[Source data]

'''

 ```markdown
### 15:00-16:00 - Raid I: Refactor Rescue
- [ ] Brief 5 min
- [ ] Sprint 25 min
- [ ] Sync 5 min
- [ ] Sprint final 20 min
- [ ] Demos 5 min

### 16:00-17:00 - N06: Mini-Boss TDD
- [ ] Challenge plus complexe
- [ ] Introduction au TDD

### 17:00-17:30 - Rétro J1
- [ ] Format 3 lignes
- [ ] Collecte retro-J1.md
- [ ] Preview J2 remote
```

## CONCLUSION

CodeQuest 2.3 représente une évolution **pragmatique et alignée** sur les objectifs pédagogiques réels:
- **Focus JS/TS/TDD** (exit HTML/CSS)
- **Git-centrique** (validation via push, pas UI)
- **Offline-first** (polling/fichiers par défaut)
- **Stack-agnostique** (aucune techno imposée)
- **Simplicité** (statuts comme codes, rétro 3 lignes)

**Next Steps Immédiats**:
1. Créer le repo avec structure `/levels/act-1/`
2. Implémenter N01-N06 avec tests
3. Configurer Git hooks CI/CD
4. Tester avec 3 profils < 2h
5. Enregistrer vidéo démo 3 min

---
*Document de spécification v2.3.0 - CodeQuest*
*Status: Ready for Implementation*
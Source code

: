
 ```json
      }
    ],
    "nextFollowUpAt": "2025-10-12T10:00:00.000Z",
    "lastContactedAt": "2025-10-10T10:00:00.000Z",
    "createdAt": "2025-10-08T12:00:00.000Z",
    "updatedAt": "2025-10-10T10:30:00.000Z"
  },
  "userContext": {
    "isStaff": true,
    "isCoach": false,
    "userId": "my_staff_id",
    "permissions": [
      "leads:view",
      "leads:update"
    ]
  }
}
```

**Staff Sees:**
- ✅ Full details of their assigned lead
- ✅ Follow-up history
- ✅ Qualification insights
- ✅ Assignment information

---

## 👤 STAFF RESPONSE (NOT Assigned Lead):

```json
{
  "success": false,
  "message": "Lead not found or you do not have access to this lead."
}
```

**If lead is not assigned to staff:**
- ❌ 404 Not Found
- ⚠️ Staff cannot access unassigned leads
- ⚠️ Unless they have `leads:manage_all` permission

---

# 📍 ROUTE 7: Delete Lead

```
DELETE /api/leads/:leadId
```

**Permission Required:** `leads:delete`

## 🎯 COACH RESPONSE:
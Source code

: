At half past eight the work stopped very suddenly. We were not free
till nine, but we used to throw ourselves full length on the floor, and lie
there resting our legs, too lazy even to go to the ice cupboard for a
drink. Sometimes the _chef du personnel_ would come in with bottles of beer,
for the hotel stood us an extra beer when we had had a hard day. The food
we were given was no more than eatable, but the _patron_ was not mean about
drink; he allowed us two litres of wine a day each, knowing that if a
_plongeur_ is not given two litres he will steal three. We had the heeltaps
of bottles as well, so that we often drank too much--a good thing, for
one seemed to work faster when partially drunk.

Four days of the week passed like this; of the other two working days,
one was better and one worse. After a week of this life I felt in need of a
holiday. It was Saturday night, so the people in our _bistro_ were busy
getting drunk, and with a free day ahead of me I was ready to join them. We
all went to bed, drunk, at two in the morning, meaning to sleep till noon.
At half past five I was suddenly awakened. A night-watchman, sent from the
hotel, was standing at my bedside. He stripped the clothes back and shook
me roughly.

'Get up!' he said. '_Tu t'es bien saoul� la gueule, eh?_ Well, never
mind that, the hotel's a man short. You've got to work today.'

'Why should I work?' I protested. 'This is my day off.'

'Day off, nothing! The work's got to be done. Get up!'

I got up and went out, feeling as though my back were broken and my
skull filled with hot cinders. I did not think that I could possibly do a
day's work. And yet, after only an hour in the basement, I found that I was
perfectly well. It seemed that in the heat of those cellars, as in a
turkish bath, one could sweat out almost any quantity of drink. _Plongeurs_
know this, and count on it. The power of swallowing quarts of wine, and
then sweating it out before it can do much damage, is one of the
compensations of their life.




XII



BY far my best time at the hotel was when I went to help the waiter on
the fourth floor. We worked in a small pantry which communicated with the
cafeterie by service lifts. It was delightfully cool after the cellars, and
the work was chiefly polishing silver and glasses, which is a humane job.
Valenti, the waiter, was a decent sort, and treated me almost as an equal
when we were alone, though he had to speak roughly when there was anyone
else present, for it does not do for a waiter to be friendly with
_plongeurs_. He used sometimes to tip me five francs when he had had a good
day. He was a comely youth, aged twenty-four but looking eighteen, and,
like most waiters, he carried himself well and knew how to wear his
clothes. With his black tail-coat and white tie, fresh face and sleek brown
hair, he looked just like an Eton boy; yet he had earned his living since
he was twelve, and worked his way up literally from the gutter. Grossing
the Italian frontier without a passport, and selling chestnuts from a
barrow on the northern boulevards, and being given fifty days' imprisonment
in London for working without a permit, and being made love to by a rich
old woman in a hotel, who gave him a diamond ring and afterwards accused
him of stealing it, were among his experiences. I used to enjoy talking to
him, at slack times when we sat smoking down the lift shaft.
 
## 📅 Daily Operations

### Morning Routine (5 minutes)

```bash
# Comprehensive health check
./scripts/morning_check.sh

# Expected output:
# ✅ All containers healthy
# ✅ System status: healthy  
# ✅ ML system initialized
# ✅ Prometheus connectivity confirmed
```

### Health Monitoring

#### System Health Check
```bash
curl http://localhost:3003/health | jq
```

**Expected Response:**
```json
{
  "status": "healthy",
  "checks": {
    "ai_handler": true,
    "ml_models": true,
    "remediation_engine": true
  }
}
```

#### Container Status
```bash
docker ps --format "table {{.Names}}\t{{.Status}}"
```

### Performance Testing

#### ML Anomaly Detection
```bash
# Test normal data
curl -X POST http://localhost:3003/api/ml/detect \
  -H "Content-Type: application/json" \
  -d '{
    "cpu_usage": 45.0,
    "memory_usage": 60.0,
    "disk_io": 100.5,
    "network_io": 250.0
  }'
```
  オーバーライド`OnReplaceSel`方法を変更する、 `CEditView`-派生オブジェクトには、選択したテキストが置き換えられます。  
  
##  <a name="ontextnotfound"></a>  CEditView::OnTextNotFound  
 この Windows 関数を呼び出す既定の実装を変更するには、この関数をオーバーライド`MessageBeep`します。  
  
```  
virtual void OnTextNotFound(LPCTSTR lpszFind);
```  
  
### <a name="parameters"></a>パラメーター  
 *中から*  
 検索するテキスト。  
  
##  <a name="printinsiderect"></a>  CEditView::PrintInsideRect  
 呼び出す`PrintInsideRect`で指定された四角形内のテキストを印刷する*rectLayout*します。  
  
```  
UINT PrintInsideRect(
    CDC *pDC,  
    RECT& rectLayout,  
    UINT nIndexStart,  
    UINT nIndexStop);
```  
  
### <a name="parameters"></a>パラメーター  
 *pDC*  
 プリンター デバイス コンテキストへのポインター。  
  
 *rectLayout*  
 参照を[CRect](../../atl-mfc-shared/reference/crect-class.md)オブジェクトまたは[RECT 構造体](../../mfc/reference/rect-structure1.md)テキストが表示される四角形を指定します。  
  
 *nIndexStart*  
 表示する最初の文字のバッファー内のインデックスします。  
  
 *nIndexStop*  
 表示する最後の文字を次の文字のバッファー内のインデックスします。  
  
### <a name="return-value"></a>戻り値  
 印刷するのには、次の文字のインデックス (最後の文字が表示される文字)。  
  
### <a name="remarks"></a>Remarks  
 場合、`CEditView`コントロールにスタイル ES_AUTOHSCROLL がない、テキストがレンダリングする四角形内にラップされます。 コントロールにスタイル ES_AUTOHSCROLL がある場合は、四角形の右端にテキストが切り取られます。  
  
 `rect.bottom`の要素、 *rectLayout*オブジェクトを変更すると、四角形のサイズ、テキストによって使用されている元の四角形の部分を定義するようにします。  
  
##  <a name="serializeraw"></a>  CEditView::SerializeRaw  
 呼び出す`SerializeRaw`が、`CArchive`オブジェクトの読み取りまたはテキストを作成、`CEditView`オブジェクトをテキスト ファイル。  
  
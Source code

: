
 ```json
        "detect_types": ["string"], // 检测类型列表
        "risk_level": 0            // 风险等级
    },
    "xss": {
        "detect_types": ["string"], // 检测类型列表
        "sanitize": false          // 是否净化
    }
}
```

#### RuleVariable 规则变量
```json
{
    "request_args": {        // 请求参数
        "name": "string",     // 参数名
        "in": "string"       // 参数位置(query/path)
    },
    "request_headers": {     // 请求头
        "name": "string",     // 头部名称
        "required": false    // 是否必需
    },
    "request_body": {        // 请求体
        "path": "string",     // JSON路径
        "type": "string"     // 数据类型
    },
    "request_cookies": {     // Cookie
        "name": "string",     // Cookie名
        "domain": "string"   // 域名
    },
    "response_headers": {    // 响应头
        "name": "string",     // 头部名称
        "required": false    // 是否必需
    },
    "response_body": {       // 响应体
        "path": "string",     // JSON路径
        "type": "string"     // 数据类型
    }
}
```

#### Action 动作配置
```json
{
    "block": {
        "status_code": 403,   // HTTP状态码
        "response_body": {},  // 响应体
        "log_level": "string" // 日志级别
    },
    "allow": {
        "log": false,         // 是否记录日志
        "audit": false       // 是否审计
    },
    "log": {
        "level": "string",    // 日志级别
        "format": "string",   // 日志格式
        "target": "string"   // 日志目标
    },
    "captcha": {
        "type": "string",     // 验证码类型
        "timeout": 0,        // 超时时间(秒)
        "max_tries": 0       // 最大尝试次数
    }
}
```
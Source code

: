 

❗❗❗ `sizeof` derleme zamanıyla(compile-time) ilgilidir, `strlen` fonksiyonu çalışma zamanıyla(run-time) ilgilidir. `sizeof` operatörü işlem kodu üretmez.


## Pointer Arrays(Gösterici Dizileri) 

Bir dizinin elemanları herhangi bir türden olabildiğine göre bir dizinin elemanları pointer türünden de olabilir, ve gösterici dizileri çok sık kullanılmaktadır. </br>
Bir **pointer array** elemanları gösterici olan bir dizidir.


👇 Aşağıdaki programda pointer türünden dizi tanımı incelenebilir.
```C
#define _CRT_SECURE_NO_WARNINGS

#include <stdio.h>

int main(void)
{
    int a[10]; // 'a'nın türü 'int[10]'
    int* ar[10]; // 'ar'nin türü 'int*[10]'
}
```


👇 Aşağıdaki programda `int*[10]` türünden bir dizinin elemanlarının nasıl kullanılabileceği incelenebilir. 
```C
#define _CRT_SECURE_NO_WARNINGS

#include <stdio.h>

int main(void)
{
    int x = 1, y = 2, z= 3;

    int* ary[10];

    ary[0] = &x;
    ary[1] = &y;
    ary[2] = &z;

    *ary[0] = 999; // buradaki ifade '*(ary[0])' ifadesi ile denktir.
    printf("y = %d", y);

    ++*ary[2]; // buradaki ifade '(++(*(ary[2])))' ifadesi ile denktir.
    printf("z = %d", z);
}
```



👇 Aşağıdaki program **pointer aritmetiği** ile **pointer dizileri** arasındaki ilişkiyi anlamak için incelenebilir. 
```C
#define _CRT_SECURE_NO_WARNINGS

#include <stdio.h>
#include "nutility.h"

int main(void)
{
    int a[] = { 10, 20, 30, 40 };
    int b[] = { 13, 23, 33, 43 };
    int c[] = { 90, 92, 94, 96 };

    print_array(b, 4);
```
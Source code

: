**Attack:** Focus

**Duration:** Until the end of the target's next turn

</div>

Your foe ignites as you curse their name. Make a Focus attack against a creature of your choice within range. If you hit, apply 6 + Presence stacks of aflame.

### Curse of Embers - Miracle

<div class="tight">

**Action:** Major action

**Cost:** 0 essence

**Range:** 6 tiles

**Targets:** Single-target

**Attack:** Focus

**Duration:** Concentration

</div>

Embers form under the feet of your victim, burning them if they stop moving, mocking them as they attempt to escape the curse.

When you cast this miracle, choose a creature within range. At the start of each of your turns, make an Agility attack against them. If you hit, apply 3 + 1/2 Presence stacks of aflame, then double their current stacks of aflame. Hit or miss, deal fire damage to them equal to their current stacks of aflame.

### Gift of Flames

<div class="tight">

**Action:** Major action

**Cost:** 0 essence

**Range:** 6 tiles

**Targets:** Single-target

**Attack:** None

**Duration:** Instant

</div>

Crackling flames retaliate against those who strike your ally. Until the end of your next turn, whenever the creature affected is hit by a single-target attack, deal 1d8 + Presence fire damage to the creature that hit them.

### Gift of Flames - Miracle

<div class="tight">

'''

* [THE TASK] Look through the entries for lines containing the word "türünden" and return each one.

* [ANSWER FOR THIS EXERCISE]
Bir dizinin elemanları herhangi bir türden olabildiğine göre bir dizinin elemanları pointer türünden de olabilir, ve gösterici dizileri çok sık kullanılmaktadır. </br>
👇 Aşağıdaki programda pointer türünden dizi tanımı incelenebilir.
👇 Aşağıdaki programda `int*[10]` türünden bir dizinin elemanlarının nasıl kullanılabileceği incelenebilir. 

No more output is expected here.